Emmetsburg City Council Wrestles With Wages For FY 2009-10
After cancelling the regularly scheduled City Council meeting Jan. 12, council representatives held two noon meetings last week Wednesday and Thursday. The agenda included 2009-10 wage proposals, which were discussed for much of the two hours the meetings were held.
In addition to a cost of living increase, council representatives looked into bringing the salaries of Emmetsburg Police Chief, Police Sergeant, and City Clerk in line with wages of similar positions in Iowa communities of the same size.
Initially, the council looked at a 3.5% cost of living increase to match the wage increase that union employees will receive at the beginning of the new fiscal year in July. The city is in its third year of a three-year bargaining contract with union employees. Councilmen Pat Degen, Steve Finer and Kory Gramowski favored the 3.5%, noting that the non-union employees deserve an equal cost of living adjustment.

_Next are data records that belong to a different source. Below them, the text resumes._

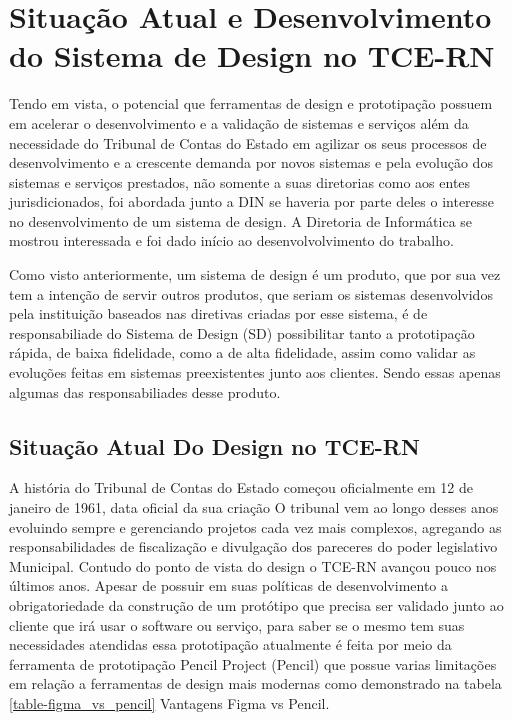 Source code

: \chapter[Capítulo 3]{Situação Atual e Desenvolvimento do Sistema de Design no TCE-RN}
\label{ch:cap3}

  Tendo em vista, o potencial que ferramentas de design e prototipação possuem em acelerar o desenvolvimento e a validação de sistemas e serviços além da necessidade do Tribunal de Contas do Estado em agilizar os seus processos de desenvolvimento e a crescente demanda por novos sistemas e pela evolução dos sistemas e serviços prestados, não somente a suas diretorias como aos entes jurisdicionados, foi abordada junto a DIN se haveria por parte deles o interesse no desenvolvimento de um sistema de design. A Diretoria de Informática se mostrou interessada e foi dado início ao desenvolvolvimento do trabalho.

  Como visto anteriormente, um sistema de design é um produto, que por sua vez tem a intenção de servir outros produtos, que seriam os sistemas desenvolvidos pela instituição baseados nas diretivas criadas por esse sistema, é de responsabiliade do Sistema de Design (SD) possibilitar tanto a prototipação rápida, de baixa fidelidade, como a de alta fidelidade, assim como validar as evoluções feitas em sistemas preexistentes junto aos clientes. Sendo essas apenas algumas das responsabiliades desse produto.

\section{Situação Atual Do Design no TCE-RN} \label{secao31}
  A história do Tribunal de Contas do Estado começou oficialmente em 12 de janeiro de 1961, data oficial da sua criação \cite{historia_tribunal} O tribunal vem ao longo desses anos evoluindo sempre e gerenciando projetos cada vez mais complexos, agregando as responsabilidades de fiscalização e divulgação dos pareceres do poder legislativo Municipal. Contudo do ponto de vista do design o TCE-RN avançou pouco nos últimos anos. Apesar de possuir em suas políticas de desenvolvimento a obrigatoriedade da construção de um protótipo que precisa ser validado junto ao cliente que irá usar o software ou serviço, para saber se o mesmo tem suas necessidades atendidas essa prototipação atualmente é feita por meio da ferramenta de prototipação Pencil Project (Pencil) que possue varias limitações em relação a ferramentas de design mais modernas como demonstrado na tabela \ref{table-figma_vs_pencil} Vantagens Figma vs Pencil.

Also initially under consideration were wage increases for: Emmetsburg Police Chief to bring his salary in line with Iowa Chiefs of Police in towns of similar size (current salary $43,010; proposed increase 6.75%); Police Sergeant, bringing his wage up to average (current salary $37,957; proposed increase 5.84%); and an increase in the City Clerk’s salary to bring her wage to the bottom step of the current City Clerk pay scale (current salary $36,276; proposed increase 6.19%). These positions would also receive a cost of living adjustment.
When the meeting was continued the next day, Mayor John Schad advised the council to step back and take a look at what is happening in the community.
“We have the opportunity to take the high road and set an example for our constituents,” said Schad. He proposed establishing a wage freeze for 2009 for non-union personnel, citing huge layoffs and people without jobs.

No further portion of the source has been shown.